Targeting liver stage malaria with metformin

Affiliations

Targeting liver stage malaria with metformin

Iset Medina Vera et al. JCI Insight. .

Abstract

Despite an unprecedented 2 decades of success, the combat against malaria - the mosquito-transmitted disease caused by Plasmodium parasites - is no longer progressing. Efforts toward eradication are threatened by the lack of an effective vaccine and a rise in antiparasite drug resistance. Alternative approaches are urgently needed. Repurposing of available, approved drugs with distinct modes of action are being considered as viable and immediate adjuncts to standard antimicrobial treatment. Such strategies may be well suited to the obligatory and clinically silent first phase of Plasmodium infection, where massive parasite replication occurs within hepatocytes in the liver.
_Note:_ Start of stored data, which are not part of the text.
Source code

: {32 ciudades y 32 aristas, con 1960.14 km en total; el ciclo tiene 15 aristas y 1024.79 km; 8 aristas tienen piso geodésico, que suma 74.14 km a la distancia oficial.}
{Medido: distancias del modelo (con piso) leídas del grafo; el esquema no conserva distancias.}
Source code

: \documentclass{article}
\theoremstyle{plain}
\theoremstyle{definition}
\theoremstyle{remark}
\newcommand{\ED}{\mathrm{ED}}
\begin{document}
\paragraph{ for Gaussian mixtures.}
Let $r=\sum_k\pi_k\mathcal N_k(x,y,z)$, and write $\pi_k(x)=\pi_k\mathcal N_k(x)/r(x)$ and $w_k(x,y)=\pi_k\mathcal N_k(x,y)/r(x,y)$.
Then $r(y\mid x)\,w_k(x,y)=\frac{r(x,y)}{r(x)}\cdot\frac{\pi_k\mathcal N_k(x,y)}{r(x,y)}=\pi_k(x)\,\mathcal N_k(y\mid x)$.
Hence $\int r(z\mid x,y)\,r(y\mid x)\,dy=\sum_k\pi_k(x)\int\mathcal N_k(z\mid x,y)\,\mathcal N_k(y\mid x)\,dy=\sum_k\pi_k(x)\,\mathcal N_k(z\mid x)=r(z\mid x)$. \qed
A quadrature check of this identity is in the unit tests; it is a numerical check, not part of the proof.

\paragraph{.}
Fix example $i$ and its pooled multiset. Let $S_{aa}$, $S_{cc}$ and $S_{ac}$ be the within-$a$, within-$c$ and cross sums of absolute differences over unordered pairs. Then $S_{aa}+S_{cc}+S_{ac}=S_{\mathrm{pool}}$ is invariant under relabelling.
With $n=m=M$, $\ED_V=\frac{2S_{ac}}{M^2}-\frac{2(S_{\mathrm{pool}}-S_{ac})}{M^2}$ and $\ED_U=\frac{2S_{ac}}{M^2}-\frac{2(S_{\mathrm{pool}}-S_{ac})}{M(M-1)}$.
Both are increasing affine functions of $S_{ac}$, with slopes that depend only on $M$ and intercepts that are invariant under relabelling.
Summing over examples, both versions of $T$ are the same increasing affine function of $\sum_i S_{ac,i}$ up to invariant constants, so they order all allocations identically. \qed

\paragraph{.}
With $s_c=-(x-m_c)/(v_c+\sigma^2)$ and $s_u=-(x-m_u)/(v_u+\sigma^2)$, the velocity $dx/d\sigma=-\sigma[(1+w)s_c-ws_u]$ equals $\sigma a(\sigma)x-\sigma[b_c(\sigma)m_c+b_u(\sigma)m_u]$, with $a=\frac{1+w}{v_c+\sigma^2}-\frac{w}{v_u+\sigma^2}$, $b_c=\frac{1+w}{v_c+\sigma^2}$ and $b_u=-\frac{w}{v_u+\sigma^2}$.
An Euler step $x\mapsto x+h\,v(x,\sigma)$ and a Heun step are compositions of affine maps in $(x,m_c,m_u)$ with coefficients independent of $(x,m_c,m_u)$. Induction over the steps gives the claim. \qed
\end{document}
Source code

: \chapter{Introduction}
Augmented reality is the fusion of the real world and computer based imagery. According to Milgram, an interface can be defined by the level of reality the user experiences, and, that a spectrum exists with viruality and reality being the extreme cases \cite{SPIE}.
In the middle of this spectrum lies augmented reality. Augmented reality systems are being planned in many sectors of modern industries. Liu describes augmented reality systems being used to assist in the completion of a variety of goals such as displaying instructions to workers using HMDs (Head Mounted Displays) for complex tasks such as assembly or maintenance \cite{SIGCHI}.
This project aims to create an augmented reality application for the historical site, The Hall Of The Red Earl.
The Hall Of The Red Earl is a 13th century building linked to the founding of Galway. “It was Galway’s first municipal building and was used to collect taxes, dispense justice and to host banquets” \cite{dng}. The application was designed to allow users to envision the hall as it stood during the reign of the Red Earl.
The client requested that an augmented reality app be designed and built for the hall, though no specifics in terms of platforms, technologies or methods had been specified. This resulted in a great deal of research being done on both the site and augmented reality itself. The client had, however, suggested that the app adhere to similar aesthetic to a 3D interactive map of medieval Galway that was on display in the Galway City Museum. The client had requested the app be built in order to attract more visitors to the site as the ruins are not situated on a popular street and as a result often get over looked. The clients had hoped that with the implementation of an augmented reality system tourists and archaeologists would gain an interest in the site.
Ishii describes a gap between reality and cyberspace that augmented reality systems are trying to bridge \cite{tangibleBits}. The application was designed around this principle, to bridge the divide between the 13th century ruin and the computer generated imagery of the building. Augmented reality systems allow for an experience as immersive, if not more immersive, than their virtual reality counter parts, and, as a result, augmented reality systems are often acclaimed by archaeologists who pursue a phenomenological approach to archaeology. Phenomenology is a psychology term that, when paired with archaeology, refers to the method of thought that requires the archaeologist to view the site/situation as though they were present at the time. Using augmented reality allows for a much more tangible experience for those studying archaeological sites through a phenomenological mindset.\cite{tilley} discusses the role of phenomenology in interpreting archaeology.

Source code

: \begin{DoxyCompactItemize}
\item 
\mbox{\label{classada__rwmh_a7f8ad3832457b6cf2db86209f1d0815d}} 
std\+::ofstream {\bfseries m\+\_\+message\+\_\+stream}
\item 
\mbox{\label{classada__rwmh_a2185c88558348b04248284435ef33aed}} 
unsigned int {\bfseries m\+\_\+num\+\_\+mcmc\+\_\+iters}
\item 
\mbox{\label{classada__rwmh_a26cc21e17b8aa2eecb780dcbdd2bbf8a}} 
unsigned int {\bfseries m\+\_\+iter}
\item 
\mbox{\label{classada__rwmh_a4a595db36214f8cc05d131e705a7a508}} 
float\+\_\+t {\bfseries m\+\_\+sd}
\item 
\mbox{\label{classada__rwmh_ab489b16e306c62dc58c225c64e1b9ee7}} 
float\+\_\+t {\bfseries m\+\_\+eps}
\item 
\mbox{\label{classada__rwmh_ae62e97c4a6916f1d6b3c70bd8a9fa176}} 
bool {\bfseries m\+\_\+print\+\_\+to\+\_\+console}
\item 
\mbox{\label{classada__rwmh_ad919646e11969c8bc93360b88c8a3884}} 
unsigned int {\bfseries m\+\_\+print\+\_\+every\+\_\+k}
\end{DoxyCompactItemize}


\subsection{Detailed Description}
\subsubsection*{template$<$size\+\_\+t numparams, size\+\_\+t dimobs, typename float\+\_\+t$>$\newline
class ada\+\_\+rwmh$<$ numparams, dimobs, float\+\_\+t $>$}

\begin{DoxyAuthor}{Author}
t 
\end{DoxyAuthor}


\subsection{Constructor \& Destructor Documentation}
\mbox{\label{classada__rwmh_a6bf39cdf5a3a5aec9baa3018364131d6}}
Here, we report that the widely used antidiabetic drug, metformin, impairs parasite liver stage development of both rodent-infecting Plasmodium berghei and human-infecting P. falciparum parasites. Prophylactic treatment with metformin curtails parasite intracellular growth in vitro. An additional effect was observed in mice with a decrease in the numbers of infected hepatocytes. Moreover, metformin provided in combination with conventional liver- or blood-acting antimalarial drugs further reduced the total burden of P. berghei infection and substantially lessened disease severity in mice. Together, our findings indicate that repurposing of metformin in a prophylactic regimen could be considered for malaria chemoprevention.

Keywords: Drug therapy; Infectious disease; Malaria; Microbiology; Parasitology.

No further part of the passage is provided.